John Patrick Shanley’s WILD MOUNTAIN THYME, based on his play Outside Mulligan, is a charmer of an Irish muddle. Committed in its gentle eccentricity, it essays to find the mythic in the quotidien and darn near pulls it off. At least sly humor abounds as the determined Rosemary (Emily Blunt) pines for Anthony (Jamie Dornan) the shy boy on the farm next to hers about whom rumors of gentle madness are a way for the townsfolk to pass the time.
Set firmly in the folkloric Irish countryside, Shanley creates a sense of timelessness, even as characters prove all too mortal. The effect is that of a continuum of community that Anthony’s reluctance to marry anyone offends, almost as much as it offends his father, Tony (Christopher Walken), who decides to address the situation by selling his farm to his American nephew, Adam (John Hamm). When Tony tries to buy the odd strip of land owned by Rosemary that crosses his own, and necessitates two sets of gates, in order to cinch the deal, he discovers the depth of Rosemary’s feelings for Anthony, and just how skilled she is in telling off the older man for disrupting the neighborhood.
As is wont in romantic comedies, there are missteps and miscue and signs that turn out to be portents of an entirely different nature. Blunt is endearing in her pure anti-romanticism. The primal urges sprung from hormones and the pull of being part of the tapestry of local life are compelling, making Anthony’s equivocation palpably frustrating to the point of madness. There is something in the clear-eyed way she takes Anthony’s measure that combines longing and frustration that is a marvel of complexity and emotional immediacy. The arrival of Adam in a flashy car becomes an opportunity for Shanley to wax grandiloquent on the differing sensibilities of the rural Irish and the cosmopolitan New Yorker, with the latter coming off the loser, of course. Further of course, he finds himself charmed by this forthright, no-nonsense woman who fails to acknowledge his attraction. She has eyes only for the skiddish Anthony, even when she finds him waving a paddle in mid-air and muttering to himself while floating in the middle of a pond, or when the latest rumor has him proposing to a mule.
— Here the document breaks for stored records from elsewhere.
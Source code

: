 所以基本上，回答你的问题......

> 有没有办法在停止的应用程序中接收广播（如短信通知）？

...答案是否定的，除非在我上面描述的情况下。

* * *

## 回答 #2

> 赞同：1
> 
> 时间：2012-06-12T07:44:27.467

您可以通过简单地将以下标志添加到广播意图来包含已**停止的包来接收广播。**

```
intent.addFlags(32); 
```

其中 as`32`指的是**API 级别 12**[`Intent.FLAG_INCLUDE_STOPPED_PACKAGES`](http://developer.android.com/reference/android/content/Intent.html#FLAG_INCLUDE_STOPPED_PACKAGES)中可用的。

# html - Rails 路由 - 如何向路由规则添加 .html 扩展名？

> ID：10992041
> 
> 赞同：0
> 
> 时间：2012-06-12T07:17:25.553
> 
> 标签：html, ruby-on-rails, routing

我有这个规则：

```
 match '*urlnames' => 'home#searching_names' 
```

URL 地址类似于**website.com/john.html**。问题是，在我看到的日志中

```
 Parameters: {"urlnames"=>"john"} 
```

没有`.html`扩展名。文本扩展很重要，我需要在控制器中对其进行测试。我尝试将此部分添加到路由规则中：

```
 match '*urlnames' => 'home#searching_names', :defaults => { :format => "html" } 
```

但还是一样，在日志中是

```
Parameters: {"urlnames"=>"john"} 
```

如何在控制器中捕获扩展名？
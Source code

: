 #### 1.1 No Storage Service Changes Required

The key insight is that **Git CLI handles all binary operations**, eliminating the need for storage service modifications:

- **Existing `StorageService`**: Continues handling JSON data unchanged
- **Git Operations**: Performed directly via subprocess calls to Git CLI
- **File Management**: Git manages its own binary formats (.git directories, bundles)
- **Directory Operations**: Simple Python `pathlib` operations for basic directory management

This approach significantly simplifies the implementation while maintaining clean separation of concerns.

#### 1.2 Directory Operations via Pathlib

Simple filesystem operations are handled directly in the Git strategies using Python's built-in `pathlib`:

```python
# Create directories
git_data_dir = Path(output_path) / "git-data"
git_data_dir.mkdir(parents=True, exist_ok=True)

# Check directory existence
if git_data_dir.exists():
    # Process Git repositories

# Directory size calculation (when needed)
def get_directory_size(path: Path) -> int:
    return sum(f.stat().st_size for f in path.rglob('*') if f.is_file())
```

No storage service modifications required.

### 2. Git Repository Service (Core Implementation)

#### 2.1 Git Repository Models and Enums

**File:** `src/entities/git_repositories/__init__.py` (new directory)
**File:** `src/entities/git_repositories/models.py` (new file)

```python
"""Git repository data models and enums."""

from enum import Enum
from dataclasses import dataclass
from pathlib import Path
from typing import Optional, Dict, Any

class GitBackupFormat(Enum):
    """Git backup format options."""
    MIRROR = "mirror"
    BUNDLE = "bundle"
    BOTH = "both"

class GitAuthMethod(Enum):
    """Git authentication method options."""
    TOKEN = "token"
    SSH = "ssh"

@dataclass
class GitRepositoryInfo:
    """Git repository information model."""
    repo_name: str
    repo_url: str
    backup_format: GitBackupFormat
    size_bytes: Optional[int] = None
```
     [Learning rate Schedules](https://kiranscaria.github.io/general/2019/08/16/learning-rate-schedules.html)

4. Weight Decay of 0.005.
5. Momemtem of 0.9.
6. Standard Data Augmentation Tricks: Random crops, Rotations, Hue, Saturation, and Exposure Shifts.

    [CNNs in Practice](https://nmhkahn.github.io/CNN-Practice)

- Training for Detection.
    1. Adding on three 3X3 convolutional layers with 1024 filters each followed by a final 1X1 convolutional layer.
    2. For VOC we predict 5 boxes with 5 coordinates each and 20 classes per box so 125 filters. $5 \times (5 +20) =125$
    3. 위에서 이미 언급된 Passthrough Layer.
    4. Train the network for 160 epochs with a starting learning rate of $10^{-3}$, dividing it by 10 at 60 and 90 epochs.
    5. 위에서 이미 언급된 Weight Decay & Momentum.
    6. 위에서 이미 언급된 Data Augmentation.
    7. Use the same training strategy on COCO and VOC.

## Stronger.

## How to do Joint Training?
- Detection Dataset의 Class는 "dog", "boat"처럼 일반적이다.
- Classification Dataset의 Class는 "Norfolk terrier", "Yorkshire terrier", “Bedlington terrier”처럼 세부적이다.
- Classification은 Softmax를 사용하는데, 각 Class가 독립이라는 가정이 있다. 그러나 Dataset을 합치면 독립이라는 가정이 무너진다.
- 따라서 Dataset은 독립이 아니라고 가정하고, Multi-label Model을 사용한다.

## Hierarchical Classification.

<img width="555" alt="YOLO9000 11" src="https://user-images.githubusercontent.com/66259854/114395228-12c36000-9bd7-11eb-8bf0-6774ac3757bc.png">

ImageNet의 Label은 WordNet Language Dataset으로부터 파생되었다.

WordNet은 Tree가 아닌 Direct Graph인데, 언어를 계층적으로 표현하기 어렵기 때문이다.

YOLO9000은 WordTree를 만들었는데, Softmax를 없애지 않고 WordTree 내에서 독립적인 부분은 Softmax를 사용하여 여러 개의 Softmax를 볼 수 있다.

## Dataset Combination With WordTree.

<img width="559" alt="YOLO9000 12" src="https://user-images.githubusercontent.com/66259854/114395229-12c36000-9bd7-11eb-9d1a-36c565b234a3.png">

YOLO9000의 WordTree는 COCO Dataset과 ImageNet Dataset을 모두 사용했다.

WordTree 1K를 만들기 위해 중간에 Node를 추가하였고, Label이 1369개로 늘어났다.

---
The story rambles. There are interludes of monologues as Walken riffs on his character’s marriage, drifting in and out of an Irish brogue and pure Walkerisms. Rosemary’s mother (Dearbhla Molloy) warbles (non-musically) philosophically about life and death in the grand scheme of things. Anthony takes a narratively imperative trip to another town in order to open up to the dramatically coiffed woman (Lydia McGuinness) who picks him up the pub and share secrets that can only be told to someone they will never see again. Hers is a doozy, but we have to wait until the end of the film to discover what Anthony whispered in her ear, which caused her to literally fall off her seat. Until then, all we have to go on is the prologue, in which the child Anthony looks out his window and asks God why he mad him this way. Semi-spoiler alert, it’s not any of the usual suspects.
Gorgeously filmed with a dash of poetry to its dialogue and compositions, WILD MOUNTAN THYME is a pleasant enough time while viewing it. Dornan’s equivocation in the face of a rival, along with Blunt’s performance, buoys the film enough to keep an audience interested, if only to find where Shanley is taking this unwieldy effort.
Sandra says
No one gets shot and no 30minutes of blowing up building. I enjoyed this movie. watched it twice and would like to see it again. Love Jamie and Emily together. All actors were great.